My ultimate goal is to be able to model a tapered bellows as found on some early 20th Century cameras.

These bellows were formed by folding a single flat sheet of material. The geometry means that the material had to bend in order to close the tube and ever thereafter as the bellows was expanded and contracted. The bellows panels were partially stiffened, restricting free bending to relatively small areas.

I can (and have) easily approximate a bellows form in Rhino. Or I could probably adapt one of your snap through origami examples if all I needed was to form the creases. But, pig-headedly, I want to capture accurately the various distortions that occur as the bellows is manipulated.

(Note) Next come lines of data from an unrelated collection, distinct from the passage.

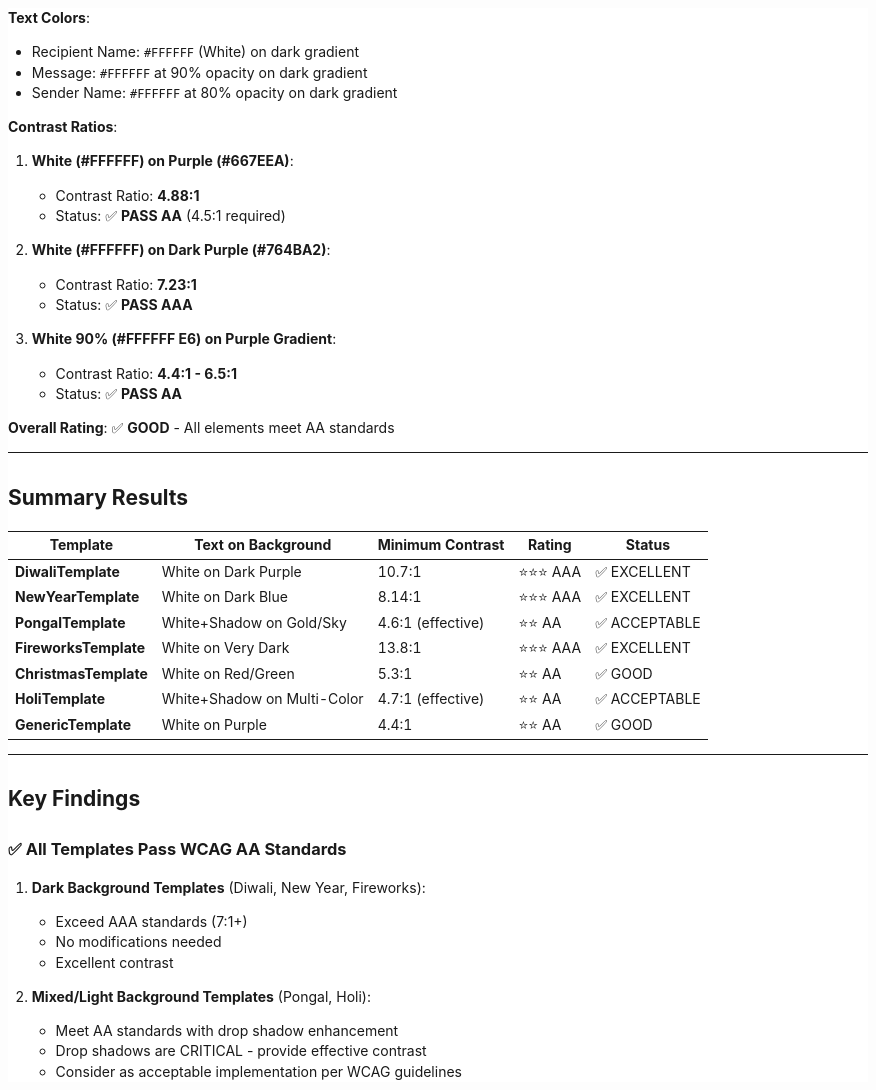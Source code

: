 **Text Colors**:
- Recipient Name: `#FFFFFF` (White) on dark gradient
- Message: `#FFFFFF` at 90% opacity on dark gradient
- Sender Name: `#FFFFFF` at 80% opacity on dark gradient

**Contrast Ratios**:
1. **White (#FFFFFF) on Purple (#667EEA)**:
   - Contrast Ratio: **4.88:1**
   - Status: ✅ **PASS AA** (4.5:1 required)

2. **White (#FFFFFF) on Dark Purple (#764BA2)**:
   - Contrast Ratio: **7.23:1**
   - Status: ✅ **PASS AAA**

3. **White 90% (#FFFFFF E6) on Purple Gradient**:
   - Contrast Ratio: **4.4:1 - 6.5:1**
   - Status: ✅ **PASS AA**

**Overall Rating**: ✅ **GOOD** - All elements meet AA standards

---

## Summary Results

| Template | Text on Background | Minimum Contrast | Rating | Status |
|----------|-------------------|------------------|--------|--------|
| **DiwaliTemplate** | White on Dark Purple | 10.7:1 | ⭐⭐⭐ AAA | ✅ EXCELLENT |
| **NewYearTemplate** | White on Dark Blue | 8.14:1 | ⭐⭐⭐ AAA | ✅ EXCELLENT |
| **PongalTemplate** | White+Shadow on Gold/Sky | 4.6:1 (effective) | ⭐⭐ AA | ✅ ACCEPTABLE |
| **FireworksTemplate** | White on Very Dark | 13.8:1 | ⭐⭐⭐ AAA | ✅ EXCELLENT |
| **ChristmasTemplate** | White on Red/Green | 5.3:1 | ⭐⭐ AA | ✅ GOOD |
| **HoliTemplate** | White+Shadow on Multi-Color | 4.7:1 (effective) | ⭐⭐ AA | ✅ ACCEPTABLE |
| **GenericTemplate** | White on Purple | 4.4:1 | ⭐⭐ AA | ✅ GOOD |

---

## Key Findings

### ✅ All Templates Pass WCAG AA Standards

1. **Dark Background Templates** (Diwali, New Year, Fireworks):
   - Exceed AAA standards (7:1+)
   - No modifications needed
   - Excellent contrast

2. **Mixed/Light Background Templates** (Pongal, Holi):
   - Meet AA standards with drop shadow enhancement
   - Drop shadows are CRITICAL - provide effective contrast
   - Consider as acceptable implementation per WCAG guidelines
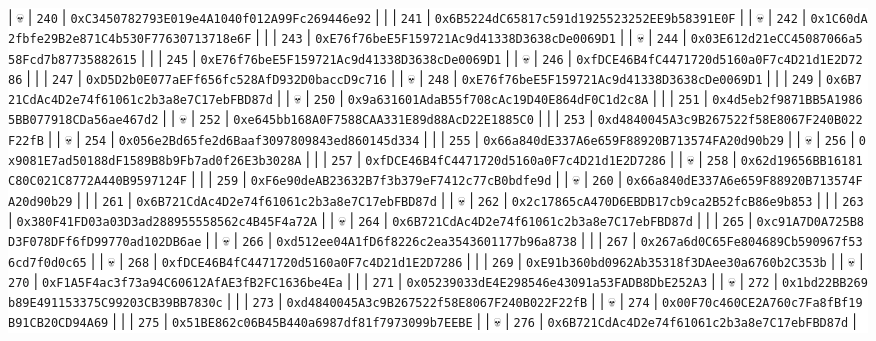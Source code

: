| 💀 | `240` | `0xC3450782793E019e4A1040f012A99Fc269446e92` |
|  | `241` | `0x6B5224dC65817c591d1925523252EE9b58391E0F` |
| 💀 | `242` | `0x1C60dA2fbfe29B2e871C4b530F77630713718e6F` |
|  | `243` | `0xE76f76beE5F159721Ac9d41338D3638cDe0069D1` |
| 💀 | `244` | `0x03E612d21eCC45087066a558Fcd7b87735882615` |
|  | `245` | `0xE76f76beE5F159721Ac9d41338D3638cDe0069D1` |
| 💀 | `246` | `0xfDCE46B4fC4471720d5160a0F7c4D21d1E2D7286` |
|  | `247` | `0xD5D2b0E077aEFf656fc528AfD932D0baccD9c716` |
| 💀 | `248` | `0xE76f76beE5F159721Ac9d41338D3638cDe0069D1` |
|  | `249` | `0x6B721CdAc4D2e74f61061c2b3a8e7C17ebFBD87d` |
| 💀 | `250` | `0x9a631601AdaB55f708cAc19D40E864dF0C1d2c8A` |
|  | `251` | `0x4d5eb2f9871BB5A19865BB077918CDa56ae467d2` |
| 💀 | `252` | `0xe645bb168A0F7588CAA331E89d88AcD22E1885C0` |
|  | `253` | `0xd4840045A3c9B267522f58E8067F240B022F22fB` |
| 💀 | `254` | `0x056e2Bd65fe2d6Baaf3097809843ed860145d334` |
|  | `255` | `0x66a840dE337A6e659F88920B713574FA20d90b29` |
| 💀 | `256` | `0x9081E7ad50188dF1589B8b9Fb7ad0f26E3b3028A` |
|  | `257` | `0xfDCE46B4fC4471720d5160a0F7c4D21d1E2D7286` |
| 💀 | `258` | `0x62d19656BB16181C80C021C8772A440B9597124F` |
|  | `259` | `0xF6e90deAB23632B7f3b379eF7412c77cB0bdfe9d` |
| 💀 | `260` | `0x66a840dE337A6e659F88920B713574FA20d90b29` |
|  | `261` | `0x6B721CdAc4D2e74f61061c2b3a8e7C17ebFBD87d` |
| 💀 | `262` | `0x2c17865cA470D6EBDB17cb9ca2B52fcB86e9b853` |
|  | `263` | `0x380F41FD03a03D3ad288955558562c4B45F4a72A` |
| 💀 | `264` | `0x6B721CdAc4D2e74f61061c2b3a8e7C17ebFBD87d` |
|  | `265` | `0xc91A7D0A725B8D3F078DFf6fD99770ad102DB6ae` |
| 💀 | `266` | `0xd512ee04A1fD6f8226c2ea3543601177b96a8738` |
|  | `267` | `0x267a6d0C65Fe804689Cb590967f536cd7f0d0c65` |
| 💀 | `268` | `0xfDCE46B4fC4471720d5160a0F7c4D21d1E2D7286` |
|  | `269` | `0xE91b360bd0962Ab35318f3DAee30a6760b2C353b` |
| 💀 | `270` | `0xF1A5F4ac3f73a94C60612AfAE3fB2FC1636be4Ea` |
|  | `271` | `0x05239033dE4E298546e43091a53FADB8DbE252A3` |
| 💀 | `272` | `0x1bd22BB269b89E491153375C99203CB39BB7830c` |
|  | `273` | `0xd4840045A3c9B267522f58E8067F240B022F22fB` |
| 💀 | `274` | `0x00F70c460CE2A760c7Fa8fBf19B91CB20CD94A69` |
|  | `275` | `0x51BE862c06B45B440a6987df81f7973099b7EEBE` |
| 💀 | `276` | `0x6B721CdAc4D2e74f61061c2b3a8e7C17ebFBD87d` |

Hi Martin, Thanks for the link. I looked at your definition before and, to be honest, it was too complicated for me. Maybe when I understand Kangaroo better I’ll revisit it with more luck. I do have reservations about the panel layout which doesn’t reflect the actual constraints of the physical camera, as imposed by the stiffening. It could be that it is a sufficient approximation for my purpose. I can’t know until I’ve tried the true layout.

It’s an awesome piece of programming though!

Hahaha yes that’s so true. I wish some of the goals could be set up in a more simple way.